陈小珍着急地一边舀汤水,一边嘴里不饶人,赶紧将汤给儿子灌了下去。
宋行安又被呛了几声,小脸涨红。
饭桌上,众人瞧着这一幕都不免跟着担心。李翠翠更是着急的差点跑过去上手,“哎哟,咋这么不小心!”
好在一顿折腾后宋行安没什么大碍,还能嚷嚷着吃肉,众人的心才放回了肚子里。
饭后,老两口拉着难得空闲的小儿子进屋,说了许久体己话。
“小宝,这金镯子娘先替你收着,等你娶妻那日,娘就交给她。”
“你爹那儿还有玉的、金的,等你成家时也再拿出来戴。”
“娘,这些是给你们的,我不能要。
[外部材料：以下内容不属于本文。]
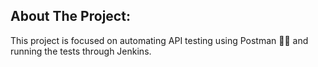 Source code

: ## About The Project:
This project is focused on automating API testing using Postman 👩‍🚀 and running the tests through Jenkins. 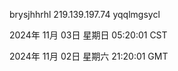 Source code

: brysjhhrhl 219.139.197.74 yqqlmgsycl

2024年 11月 03日 星期日 05:20:01 CST

2024年 11月 02日 星期六 21:20:01 GMT
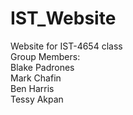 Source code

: # IST_Website
Website for IST-4654 class<br/>
Group Members:<br/>
Blake Padrones<br/>
Mark Chafin<br/>
Ben Harris<br/>
Tessy Akpan<br/>
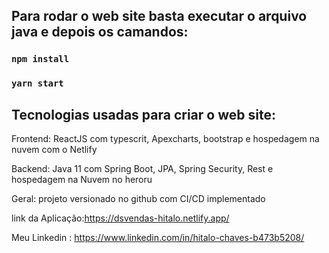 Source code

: ## Para rodar o web site basta executar o arquivo java e depois os camandos: 

### `npm install`

### `yarn start`

## Tecnologias usadas para criar o web site:

Frontend: ReactJS com typescrit, Apexcharts, bootstrap e hospedagem na nuvem com o Netlify

Backend: Java 11 com Spring Boot, JPA, Spring Security, Rest e hospedagem na Nuvem no heroru

Geral: projeto versionado no github com CI/CD implementado

link da Aplicação:<https://dsvendas-hitalo.netlify.app/>


Meu Linkedin : <https://www.linkedin.com/in/hitalo-chaves-b473b5208/>
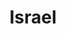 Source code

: ---
layout: post
title:  "Israel"
image: https://farm4.staticflickr.com/3864/15153657109_8fd3d8231d.jpg
thumbnail: https://farm6.staticflickr.com/5577/15217096081_96624de8a2_n.jpg
dimensionX: 28"
dimensionY: 22"
dimensionZ: 10"
materials: Ambrosia maple/Walnut/Copper
price: $1000
--- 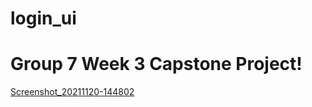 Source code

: # login_ui

# Group 7 Week 3 Capstone Project!
[Screenshot_20211120-144802](https://user-images.githubusercontent.com/85935192/142731445-9e68f8f2-75e1-41c5-b7b9-fc6667b62766.jpg)

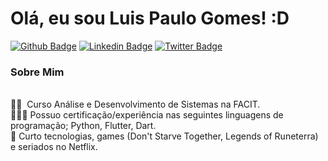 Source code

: # Olá, eu sou Luis Paulo Gomes! :D

[![Github Badge](https://img.shields.io/badge/-Github-000?style=flat-square&logo=Github&logoColor=white&link=https://github.com/fagnerpsantos)](https://github.com/luispaulog)
[![Linkedin Badge](https://img.shields.io/badge/-LinkedIn-blue?style=flat-square&logo=Linkedin&logoColor=white&link=https://www.linkedin.com/in/luispaulogomes/)](https://www.linkedin.com/in/luispaulogomes/)
[![Twitter Badge](https://img.shields.io/badge/-Twitter-1ca0f1?style=flat-square&labelColor=1ca0f1&logo=twitter&logoColor=white&link=https://twitter.com/LPGomes_Oficial)](https://twitter.com/LPGomes_Oficial)

### Sobre Mim
<br/> 👨‍🎓 &nbsp;Curso Análise e Desenvolvimento de Sistemas na FACIT. 
<br/> 👨🏼‍🏫 Possuo certificação/experiência nas seguintes linguagens de programação; Python, Flutter, Dart.
<br/> 💬 Curto tecnologias, games (Don't Starve Together, Legends of Runeterra) e seriados no Netflix.
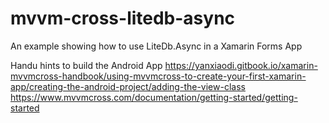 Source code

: # mvvm-cross-litedb-async
An example showing how to use LiteDb.Async in a Xamarin Forms App

Handu hints to build the Android App
https://yanxiaodi.gitbook.io/xamarin-mvvmcross-handbook/using-mvvmcross-to-create-your-first-xamarin-app/creating-the-android-project/adding-the-view-class
https://www.mvvmcross.com/documentation/getting-started/getting-started
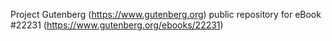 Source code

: Project Gutenberg (https://www.gutenberg.org) public repository for eBook #22231 (https://www.gutenberg.org/ebooks/22231)

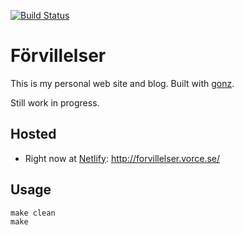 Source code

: [![Build Status](https://travis-ci.org/vorce/forvillelser.svg?branch=master)](https://travis-ci.org/vorce/forvillelser)

# Förvillelser

This is my personal web site and blog. Built with [gonz](https://github.com/vorce/gonz).

Still work in progress.

## Hosted

- Right now at [Netlify](https://www.netlify.com/): http://forvillelser.vorce.se/

## Usage

    make clean
    make

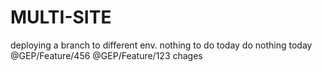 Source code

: # MULTI-SITE
deploying a branch to different env.
nothing to do today
do nothing today
@GEP/Feature/456
@GEP/Feature/123 chages
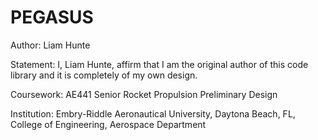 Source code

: # PEGASUS
Author: Liam Hunte

Statement: I, Liam Hunte, affirm that I am the original author of this code library and it is completely of my own design.

Coursework: AE441 Senior Rocket Propulsion Preliminary Design

Institution: Embry-Riddle Aeronautical University, Daytona Beach, FL, College of Engineering, Aerospace Department
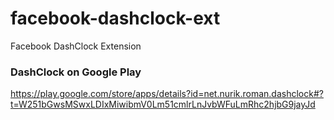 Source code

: facebook-dashclock-ext
======================

Facebook DashClock Extension

### DashClock on Google Play

https://play.google.com/store/apps/details?id=net.nurik.roman.dashclock#?t=W251bGwsMSwxLDIxMiwibmV0Lm51cmlrLnJvbWFuLmRhc2hjbG9jayJd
”
“傻孩子,说啥胡话?”李翠翠苦口婆心,“娘的不就是你的?再说了,娘这年纪还戴啥金镯子!就算戴了,心里也慌,怕人瞧见。”
宋溪听罢心头微酸,声音有些发哑:“娘,儿子往后一定再给您买,您就安心戴着罢。”
李翠翠抹了抹眼角,笑道:“你这憨娃,娘哪用得上这么好的。”
宋大山在一旁点头:“都给你攒着,将来娶妻生子,一代代传下去。”
李翠翠忙附和:“听你爹的。”
老两口一唱一和,宋溪只得默然。
他们不知,此刻小儿子正想着,来日,要给他们挣来整箱的黄金。
不多时,老村长领着几位族老登门,商议祭祖之事。
几位年高德劭的老人一见宋溪便连声道好,最年长的族老更是紧握着他的手良久不放,直到老村长催促才松开。
老人家松手后还兀自憨笑,盘算着回去要好好抱抱曾孙。
要把这举人老爷的文气传过去,指不定家里也能出个举人!
幸而另两位族老不知他的念头,否则怕是要变成宋溪的“握手会”了。
几人都是明事理的,且祭祖这事主要还是听老村长拿主意。
因而众人很快商定,决定三日后祭祖,正巧也是良辰吉日。
明后两日则是宋家办举人宴,虽不是恰好的吉日,但也算赶巧。
祭祖的事李翠翠自觉不好掺和,便去了外头。
这会在外头听到事情商定,便趁势进来一同商议办宴的事。
不同于上回的秀才宴,此番是为举人宴,排场须更隆重。
宋家自家人忙不过来,便托请村长和族老帮忙张罗人手。
至于宴会掌勺的厨子,仍是上次那位秀才宴的师傅,这事在宋溪中举消息传来两日后便已商定。
不过不同的是,这回厨子还自请来了自己的师傅。
一位曾在府城大酒楼掌勺的老厨师。